No entanto, o trabalho busca as respostas aos questionamentos feitos anteriormente, seguindo o entendimento de que deverá haver uma legislação específica e punitiva nos casos dos portadores de psicopatia, para que o problema não seja encarado apenas como questão de saúde mental, pois a medicina já provou que existem psicopatas que possuem consciência de seus atos, mas ignoram a lei, não devendo estes, serem tratados apenas como doentes mentais, ou como, pessoas que possuem perturbação mental e a importância do acompanhamento do condenado após o cumprimento da pena ou medida de segurança que lhe foi imposta, a fim de prevenir que o mesmo não volte a delinquir.

1 – PERSONALIDADE PSICOPÁTICA
1.1. Conceito Histórico da Personalidade Psicopática

Durante mais de um século, os conceitos sobre a personalidade psicopática transcorreram, transitando sobre o comportamento bipolar e orgânico-psicológico.[1]

O termo psicopatia vem do grego psyche + pathos, cujo significado é a “denominação genérica das doenças mentais”, sendo que, o psicopata é “quem sofre de doença mental.” [2]

Na busca de conceitos sobre personalidade psicopática, a psiquiatria, especialmente a forense, vem tentando versar sobre os indivíduos que sofrem deste transtorno.

A Criminologia é uma ciência que estuda o crime em todos os seus aspectos, bem como, os fatores que levam o indivíduo a cometer práticas criminosas.[3]

A Criminologia não se confunde com o Direito Penal, visto que, sua finalidade é visualizar o porquê de o crime ter ocorrido, o que levou o indivíduo a cometê-lo, enquanto que, o Direito Penal tem por finalidade o tipo penal e suas sanções. A preocupação do Direito Penal é de reprimir o delito, já na Criminologia, a intenção é de prevenir o delito.[4]

Sendo assim, conforme esse entendimento podemos observar que, na esfera do Direito Penal, não há uma preocupação em tratar o criminoso em seu aspecto psicológico, de forma que este seja ressocializado, de maneira que não venha mais a cometer crimes. Por esse motivo, a Criminologia é uma ciência muito importante, pois, ela analisa o comportamento biopisicossocial do criminoso, onde é possível determinar as causas e origem do ato criminoso, através do estudo do perfil do indivíduo que cometeu o delito e analisa a sua conduta, podendo identificar as causas que impulsionam a realização daquele ato criminoso, proporcionando meios para prevenção do crime e buscando a ressocialização do criminoso por meio de tratamentos, os quais possam readequar o delinquente ao meio social. [5]

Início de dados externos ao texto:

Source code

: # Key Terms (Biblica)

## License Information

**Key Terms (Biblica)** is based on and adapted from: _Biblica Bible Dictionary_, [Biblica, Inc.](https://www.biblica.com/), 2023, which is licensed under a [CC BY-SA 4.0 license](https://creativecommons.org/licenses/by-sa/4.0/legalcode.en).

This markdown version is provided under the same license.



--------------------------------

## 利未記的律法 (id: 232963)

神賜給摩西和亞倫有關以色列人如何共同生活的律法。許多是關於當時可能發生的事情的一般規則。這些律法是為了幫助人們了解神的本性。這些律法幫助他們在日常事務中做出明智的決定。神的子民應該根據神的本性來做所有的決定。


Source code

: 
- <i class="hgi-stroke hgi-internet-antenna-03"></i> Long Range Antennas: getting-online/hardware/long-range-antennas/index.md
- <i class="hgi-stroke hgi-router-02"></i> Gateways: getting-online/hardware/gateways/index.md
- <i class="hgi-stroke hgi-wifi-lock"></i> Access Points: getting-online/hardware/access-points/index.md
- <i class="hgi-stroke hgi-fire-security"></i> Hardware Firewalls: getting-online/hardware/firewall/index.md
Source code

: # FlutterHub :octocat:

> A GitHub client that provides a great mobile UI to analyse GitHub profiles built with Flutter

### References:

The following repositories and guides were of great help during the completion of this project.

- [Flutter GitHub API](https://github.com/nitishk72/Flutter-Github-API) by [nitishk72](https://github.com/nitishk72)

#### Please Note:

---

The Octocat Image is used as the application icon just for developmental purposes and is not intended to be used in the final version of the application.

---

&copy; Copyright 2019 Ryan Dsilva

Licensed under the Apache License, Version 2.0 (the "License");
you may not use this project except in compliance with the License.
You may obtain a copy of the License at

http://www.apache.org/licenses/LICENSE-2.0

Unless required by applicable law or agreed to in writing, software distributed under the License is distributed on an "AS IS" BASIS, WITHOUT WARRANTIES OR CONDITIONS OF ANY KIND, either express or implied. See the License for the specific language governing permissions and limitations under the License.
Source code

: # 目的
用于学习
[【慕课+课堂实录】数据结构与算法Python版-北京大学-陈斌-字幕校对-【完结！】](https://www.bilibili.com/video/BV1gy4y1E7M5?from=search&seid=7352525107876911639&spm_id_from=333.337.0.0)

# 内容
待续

No início do século XIX, Philippe Pinel, psiquiatra francês, foi o primeiro médico a estudar e classificar algumas perturbações mentais, em sua obra “Traité médico-philosophique sur l´alienation mentale ou la manie”.[6]

Sendo assim, ao longo dos séculos, os estudos nas áreas da Psicologia e da Psiquiatria acerca da psicopatia foram se aprimorando até chegar ao conceito atual, advindo da tradição anglo-saxônica, através das pesquisas de James Prichard, que introduziu o termo “insanidade moral (ou loucura moral) para a forma de alteração mental na qual o poder de autocontrole estava prejudicado.” [7]

1.1.1. Conceito Atual da Personalidade Psicopática

Na visão de Nelson Hungria, o conceito de psicopatia é definido como:

“Portadores de psicopatia a escala de transição entre o psiquismo normal e as psicoses funcionais. Seus portadores são uma mistura de caracteres normais e caracteres patológicos. São os inferiorizados ou degenerados psíquicos. Não se trata propriamente de doentes, mas de indivíduos cuja constituição é “ab initio”, formada de modo diverso da que corresponde ao “homo medius.” [8]

Para obtermos o conceito atual da personalidade psicopática é necessário fazermos um passeio pelas suas classificações.

A Organização Mundial de Saúde (OMS) conceitua o distúrbio de personalidade caracterizando-o “pela inobservância das obrigações sociais, indiferença para com outrem, violência impulsiva ou fria insensibilidade.” No entanto, há um desvio de comportamento e não obediência às normas sociais estabelecidas na sociedade. [9]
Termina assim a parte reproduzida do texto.